[The task] Pictures excluded, please retype exactly the lines from the start of the data through the line that contains "Bump eslint-plugin-react-hooks from", both ends kept, and nothing beyond them.

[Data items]
# # #
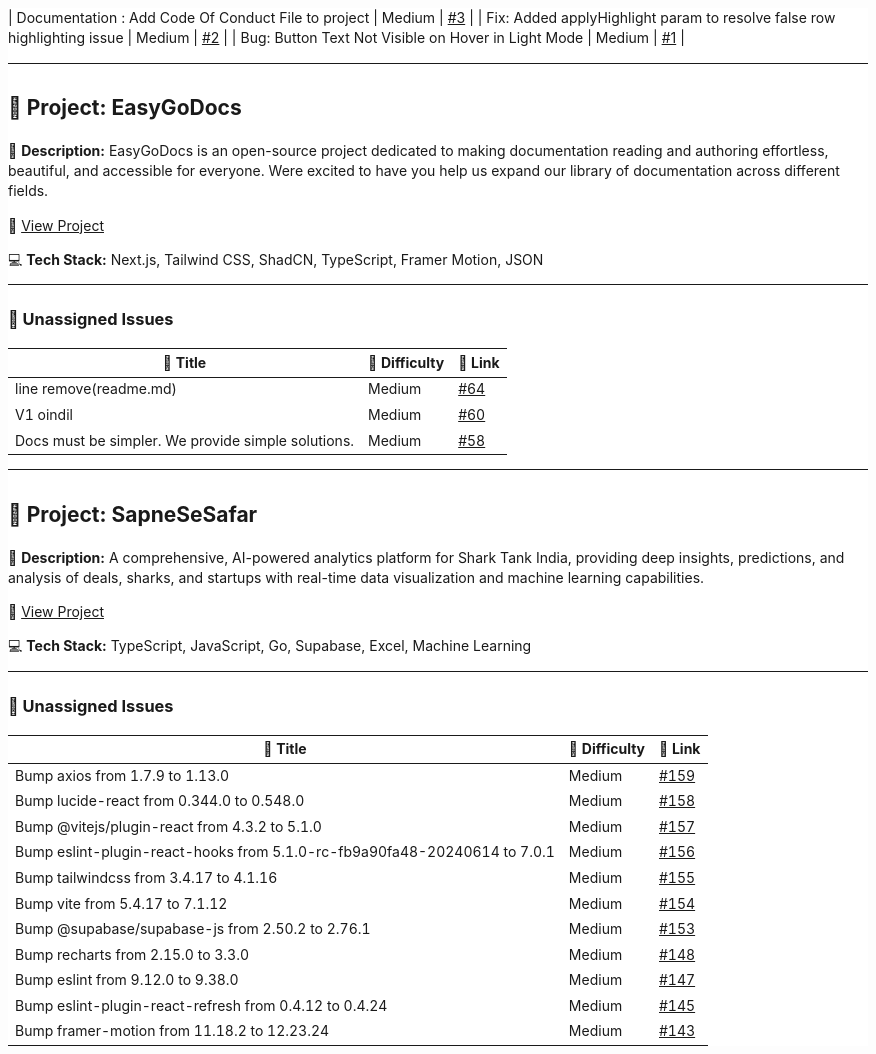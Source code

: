 | Documentation : Add Code Of Conduct File to project | Medium | [#3](https://github.com/nikhilsingh10-r/GameStore/issues/3) |
| Fix: Added applyHighlight param to resolve false row highlighting issue | Medium | [#2](https://github.com/nikhilsingh10-r/GameStore/pull/2) |
| Bug: Button Text Not Visible on Hover in Light Mode | Medium | [#1](https://github.com/nikhilsingh10-r/GameStore/issues/1) |

---

## 📌 Project: EasyGoDocs

📝 **Description:** EasyGoDocs is an open-source project dedicated to making documentation reading and authoring effortless, beautiful, and accessible for everyone. Were excited to have you help us expand our library of documentation across different fields.

🔗 [View Project](https://github.com/EasyGoDocs/easygodocs)

💻 **Tech Stack:** Next.js, Tailwind CSS, ShadCN, TypeScript, Framer Motion, JSON

---

### 🐛 Unassigned Issues

| 🔖 Title | 🎯 Difficulty | 🔗 Link |
|----------|----------------|---------|
| line remove(readme.md) | Medium | [#64](https://github.com/EasyGoDocs/easygodocs/pull/64) |
| V1 oindil | Medium | [#60](https://github.com/EasyGoDocs/easygodocs/pull/60) |
| Docs must be simpler. We provide simple solutions. | Medium | [#58](https://github.com/EasyGoDocs/easygodocs/issues/58) |

---

## 📌 Project: SapneSeSafar

📝 **Description:** A comprehensive, AI-powered analytics platform for Shark Tank India, providing deep insights, predictions, and analysis of deals, sharks, and startups with real-time data visualization and machine learning capabilities.

🔗 [View Project](https://github.com/Ojas-Arora/SapneSeSafar)

💻 **Tech Stack:** TypeScript, JavaScript, Go, Supabase, Excel, Machine Learning

---

### 🐛 Unassigned Issues

| 🔖 Title | 🎯 Difficulty | 🔗 Link |
|----------|----------------|---------|
| Bump axios from 1.7.9 to 1.13.0 | Medium | [#159](https://github.com/Ojas-Arora/SapneSeSafar/pull/159) |
| Bump lucide-react from 0.344.0 to 0.548.0 | Medium | [#158](https://github.com/Ojas-Arora/SapneSeSafar/pull/158) |
| Bump @vitejs/plugin-react from 4.3.2 to 5.1.0 | Medium | [#157](https://github.com/Ojas-Arora/SapneSeSafar/pull/157) |
| Bump eslint-plugin-react-hooks from 5.1.0-rc-fb9a90fa48-20240614 to 7.0.1 | Medium | [#156](https://github.com/Ojas-Arora/SapneSeSafar/pull/156) |
| Bump tailwindcss from 3.4.17 to 4.1.16 | Medium | [#155](https://github.com/Ojas-Arora/SapneSeSafar/pull/155) |
| Bump vite from 5.4.17 to 7.1.12 | Medium | [#154](https://github.com/Ojas-Arora/SapneSeSafar/pull/154) |
| Bump @supabase/supabase-js from 2.50.2 to 2.76.1 | Medium | [#153](https://github.com/Ojas-Arora/SapneSeSafar/pull/153) |
| Bump recharts from 2.15.0 to 3.3.0 | Medium | [#148](https://github.com/Ojas-Arora/SapneSeSafar/pull/148) |
| Bump eslint from 9.12.0 to 9.38.0 | Medium | [#147](https://github.com/Ojas-Arora/SapneSeSafar/pull/147) |
| Bump eslint-plugin-react-refresh from 0.4.12 to 0.4.24 | Medium | [#145](https://github.com/Ojas-Arora/SapneSeSafar/pull/145) |
| Bump framer-motion from 11.18.2 to 12.23.24 | Medium | [#143](https://github.com/Ojas-Arora/SapneSeSafar/pull/143) |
# # #
[Final answer]
Source code

: | Documentation : Add Code Of Conduct File to project | Medium | [#3](https://github.com/nikhilsingh10-r/GameStore/issues/3) |
| Fix: Added applyHighlight param to resolve false row highlighting issue | Medium | [#2](https://github.com/nikhilsingh10-r/GameStore/pull/2) |
| Bug: Button Text Not Visible on Hover in Light Mode | Medium | [#1](https://github.com/nikhilsingh10-r/GameStore/issues/1) |

---

## 📌 Project: EasyGoDocs

📝 **Description:** EasyGoDocs is an open-source project dedicated to making documentation reading and authoring effortless, beautiful, and accessible for everyone. Were excited to have you help us expand our library of documentation across different fields.

🔗 [View Project](https://github.com/EasyGoDocs/easygodocs)

💻 **Tech Stack:** Next.js, Tailwind CSS, ShadCN, TypeScript, Framer Motion, JSON

---

### 🐛 Unassigned Issues

| 🔖 Title | 🎯 Difficulty | 🔗 Link |
|----------|----------------|---------|
| line remove(readme.md) | Medium | [#64](https://github.com/EasyGoDocs/easygodocs/pull/64) |
| V1 oindil | Medium | [#60](https://github.com/EasyGoDocs/easygodocs/pull/60) |
| Docs must be simpler. We provide simple solutions. | Medium | [#58](https://github.com/EasyGoDocs/easygodocs/issues/58) |

---

## 📌 Project: SapneSeSafar

📝 **Description:** A comprehensive, AI-powered analytics platform for Shark Tank India, providing deep insights, predictions, and analysis of deals, sharks, and startups with real-time data visualization and machine learning capabilities.

🔗 [View Project](https://github.com/Ojas-Arora/SapneSeSafar)

💻 **Tech Stack:** TypeScript, JavaScript, Go, Supabase, Excel, Machine Learning

---

### 🐛 Unassigned Issues

| 🔖 Title | 🎯 Difficulty | 🔗 Link |
|----------|----------------|---------|
| Bump axios from 1.7.9 to 1.13.0 | Medium | [#159](https://github.com/Ojas-Arora/SapneSeSafar/pull/159) |
| Bump lucide-react from 0.344.0 to 0.548.0 | Medium | [#158](https://github.com/Ojas-Arora/SapneSeSafar/pull/158) |
| Bump @vitejs/plugin-react from 4.3.2 to 5.1.0 | Medium | [#157](https://github.com/Ojas-Arora/SapneSeSafar/pull/157) |
| Bump eslint-plugin-react-hooks from 5.1.0-rc-fb9a90fa48-20240614 to 7.0.1 | Medium | [#156](https://github.com/Ojas-Arora/SapneSeSafar/pull/156) |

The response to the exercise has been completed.